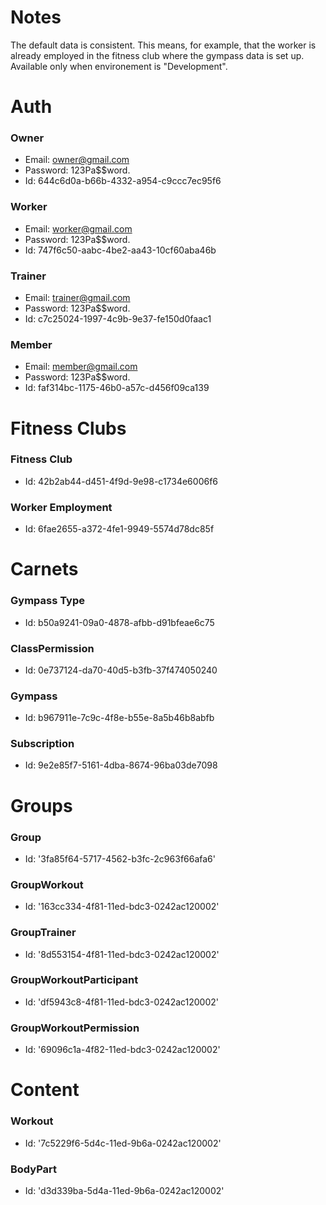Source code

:# Notes
The default data is consistent. This means, for example, that the worker is already employed in the fitness club where the gympass data is set up.  
Available only when environement is "Development".  

# Auth

### Owner
- Email: owner@gmail.com  
- Password: 123Pa$$word.  
- Id: 644c6d0a-b66b-4332-a954-c9ccc7ec95f6

### Worker
- Email: worker@gmail.com  
- Password: 123Pa$$word.  
- Id: 747f6c50-aabc-4be2-aa43-10cf60aba46b  

### Trainer
- Email: trainer@gmail.com  
- Password: 123Pa$$word.  
- Id: c7c25024-1997-4c9b-9e37-fe150d0faac1  

### Member
- Email: member@gmail.com  
- Password: 123Pa$$word.  
- Id: faf314bc-1175-46b0-a57c-d456f09ca139  

# Fitness Clubs

### Fitness Club
- Id: 42b2ab44-d451-4f9d-9e98-c1734e6006f6  

### Worker Employment
- Id: 6fae2655-a372-4fe1-9949-5574d78dc85f  

# Carnets

### Gympass Type
- Id: b50a9241-09a0-4878-afbb-d91bfeae6c75

### ClassPermission
- Id: 0e737124-da70-40d5-b3fb-37f474050240

### Gympass
- Id: b967911e-7c9c-4f8e-b55e-8a5b46b8abfb

### Subscription
- Id: 9e2e85f7-5161-4dba-8674-96ba03de7098


# Groups

### Group
- Id: '3fa85f64-5717-4562-b3fc-2c963f66afa6'

### GroupWorkout
- Id: '163cc334-4f81-11ed-bdc3-0242ac120002'

### GroupTrainer
- Id: '8d553154-4f81-11ed-bdc3-0242ac120002'

### GroupWorkoutParticipant
- Id: 'df5943c8-4f81-11ed-bdc3-0242ac120002'

### GroupWorkoutPermission
- Id: '69096c1a-4f82-11ed-bdc3-0242ac120002'


# Content

### Workout
- Id: '7c5229f6-5d4c-11ed-9b6a-0242ac120002'

### BodyPart
- Id: 'd3d339ba-5d4a-11ed-9b6a-0242ac120002'
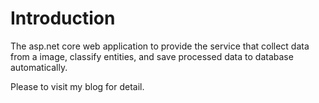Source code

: # Introduction 
The asp.net core web application to provide the service that collect data from a image, classify entities, and save processed data to database automatically.

Please to visit my blog for detail.
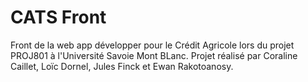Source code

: # CATS Front

Front de la web app développer pour le Crédit Agricole lors du projet PROJ801 à l'Université Savoie Mont BLanc.
Projet réalisé par Coraline Caillet, Loïc Dornel, Jules Finck et Ewan Rakotoanosy.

> **HOW TO COMPLETE THIS TASK**: Leave the pictures aside and give every entry above again word for word.

> **EXERCISE RESULT**:
Source code

:# Notes
The default data is consistent. This means, for example, that the worker is already employed in the fitness club where the gympass data is set up.  
Available only when environement is "Development".  

# Auth

### Owner
- Email: owner@gmail.com  
- Password: 123Pa$$word.  
- Id: 644c6d0a-b66b-4332-a954-c9ccc7ec95f6

### Worker
- Email: worker@gmail.com  
- Password: 123Pa$$word.  
- Id: 747f6c50-aabc-4be2-aa43-10cf60aba46b  

### Trainer
- Email: trainer@gmail.com  
- Password: 123Pa$$word.  
- Id: c7c25024-1997-4c9b-9e37-fe150d0faac1  

### Member
- Email: member@gmail.com  
- Password: 123Pa$$word.  
- Id: faf314bc-1175-46b0-a57c-d456f09ca139  

# Fitness Clubs

### Fitness Club
- Id: 42b2ab44-d451-4f9d-9e98-c1734e6006f6  

### Worker Employment
- Id: 6fae2655-a372-4fe1-9949-5574d78dc85f  

# Carnets

### Gympass Type
- Id: b50a9241-09a0-4878-afbb-d91bfeae6c75

### ClassPermission
- Id: 0e737124-da70-40d5-b3fb-37f474050240

### Gympass
- Id: b967911e-7c9c-4f8e-b55e-8a5b46b8abfb

### Subscription
- Id: 9e2e85f7-5161-4dba-8674-96ba03de7098


# Groups

### Group
- Id: '3fa85f64-5717-4562-b3fc-2c963f66afa6'

### GroupWorkout
- Id: '163cc334-4f81-11ed-bdc3-0242ac120002'

### GroupTrainer
- Id: '8d553154-4f81-11ed-bdc3-0242ac120002'

### GroupWorkoutParticipant
- Id: 'df5943c8-4f81-11ed-bdc3-0242ac120002'

### GroupWorkoutPermission
- Id: '69096c1a-4f82-11ed-bdc3-0242ac120002'


# Content

### Workout
- Id: '7c5229f6-5d4c-11ed-9b6a-0242ac120002'

### BodyPart
- Id: 'd3d339ba-5d4a-11ed-9b6a-0242ac120002'
Source code

: # Introduction 
The asp.net core web application to provide the service that collect data from a image, classify entities, and save processed data to database automatically.

Please to visit my blog for detail.
Source code

: # CATS Front

Front de la web app développer pour le Crédit Agricole lors du projet PROJ801 à l'Université Savoie Mont BLanc.
Projet réalisé par Coraline Caillet, Loïc Dornel, Jules Finck et Ewan Rakotoanosy.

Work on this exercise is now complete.